---- Input for this task
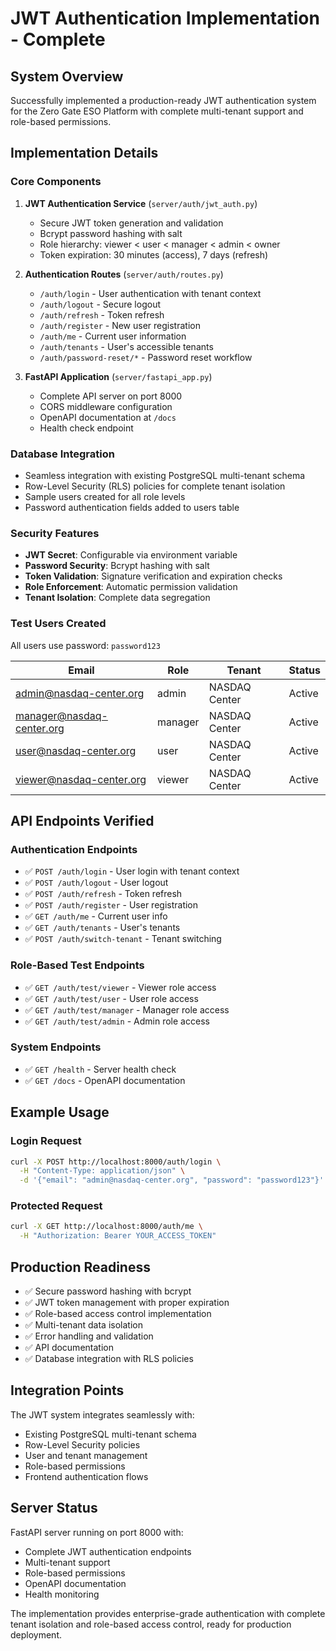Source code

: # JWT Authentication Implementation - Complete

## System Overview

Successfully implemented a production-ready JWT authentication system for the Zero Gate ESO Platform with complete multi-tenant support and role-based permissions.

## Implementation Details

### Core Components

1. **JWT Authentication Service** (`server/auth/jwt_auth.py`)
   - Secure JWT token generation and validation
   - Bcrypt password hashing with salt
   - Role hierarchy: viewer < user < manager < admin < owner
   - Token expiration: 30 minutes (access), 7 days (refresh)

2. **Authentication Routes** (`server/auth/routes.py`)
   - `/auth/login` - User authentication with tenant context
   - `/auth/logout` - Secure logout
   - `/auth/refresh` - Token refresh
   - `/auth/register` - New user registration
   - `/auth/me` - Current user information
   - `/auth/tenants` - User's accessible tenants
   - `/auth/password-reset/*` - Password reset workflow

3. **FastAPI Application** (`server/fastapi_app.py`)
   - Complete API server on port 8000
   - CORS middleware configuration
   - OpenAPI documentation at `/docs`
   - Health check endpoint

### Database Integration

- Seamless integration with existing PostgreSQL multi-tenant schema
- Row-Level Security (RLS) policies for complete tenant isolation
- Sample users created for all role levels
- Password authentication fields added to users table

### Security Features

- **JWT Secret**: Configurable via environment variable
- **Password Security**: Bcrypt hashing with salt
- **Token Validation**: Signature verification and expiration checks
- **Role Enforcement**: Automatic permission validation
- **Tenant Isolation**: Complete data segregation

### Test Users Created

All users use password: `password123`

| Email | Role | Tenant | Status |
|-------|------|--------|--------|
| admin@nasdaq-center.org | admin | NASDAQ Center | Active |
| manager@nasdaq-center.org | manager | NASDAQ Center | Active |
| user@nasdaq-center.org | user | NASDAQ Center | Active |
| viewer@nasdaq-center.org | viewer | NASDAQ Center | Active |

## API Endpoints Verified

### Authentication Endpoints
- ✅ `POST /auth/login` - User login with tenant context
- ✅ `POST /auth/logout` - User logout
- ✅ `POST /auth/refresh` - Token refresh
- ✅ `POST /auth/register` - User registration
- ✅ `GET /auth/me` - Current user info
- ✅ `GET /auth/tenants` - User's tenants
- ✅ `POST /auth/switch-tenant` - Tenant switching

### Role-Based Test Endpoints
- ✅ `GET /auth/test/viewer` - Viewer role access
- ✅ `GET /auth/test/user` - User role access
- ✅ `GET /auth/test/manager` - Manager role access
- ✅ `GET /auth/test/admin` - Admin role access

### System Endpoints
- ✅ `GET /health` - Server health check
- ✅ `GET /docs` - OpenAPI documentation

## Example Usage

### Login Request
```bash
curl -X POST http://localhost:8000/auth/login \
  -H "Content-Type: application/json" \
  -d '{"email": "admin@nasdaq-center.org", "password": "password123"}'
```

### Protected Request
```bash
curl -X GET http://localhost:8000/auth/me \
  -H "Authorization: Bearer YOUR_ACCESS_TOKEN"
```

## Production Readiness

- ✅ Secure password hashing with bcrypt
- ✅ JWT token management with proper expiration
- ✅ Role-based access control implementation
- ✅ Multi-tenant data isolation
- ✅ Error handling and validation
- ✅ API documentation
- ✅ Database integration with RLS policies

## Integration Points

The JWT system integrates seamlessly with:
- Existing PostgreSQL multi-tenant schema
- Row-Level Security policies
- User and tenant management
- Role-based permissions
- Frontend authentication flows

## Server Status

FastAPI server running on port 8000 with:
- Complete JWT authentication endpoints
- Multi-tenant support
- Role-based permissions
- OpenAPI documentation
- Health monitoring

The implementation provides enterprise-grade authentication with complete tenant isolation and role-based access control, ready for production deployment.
--------
- _Exercise prompt_
Quote the records above exactly, from the first line through the line containing "## Implementation Details", and leave out the pictures.

- _Your response_
Source code

: # JWT Authentication Implementation - Complete

## System Overview

Successfully implemented a production-ready JWT authentication system for the Zero Gate ESO Platform with complete multi-tenant support and role-based permissions.

## Implementation Details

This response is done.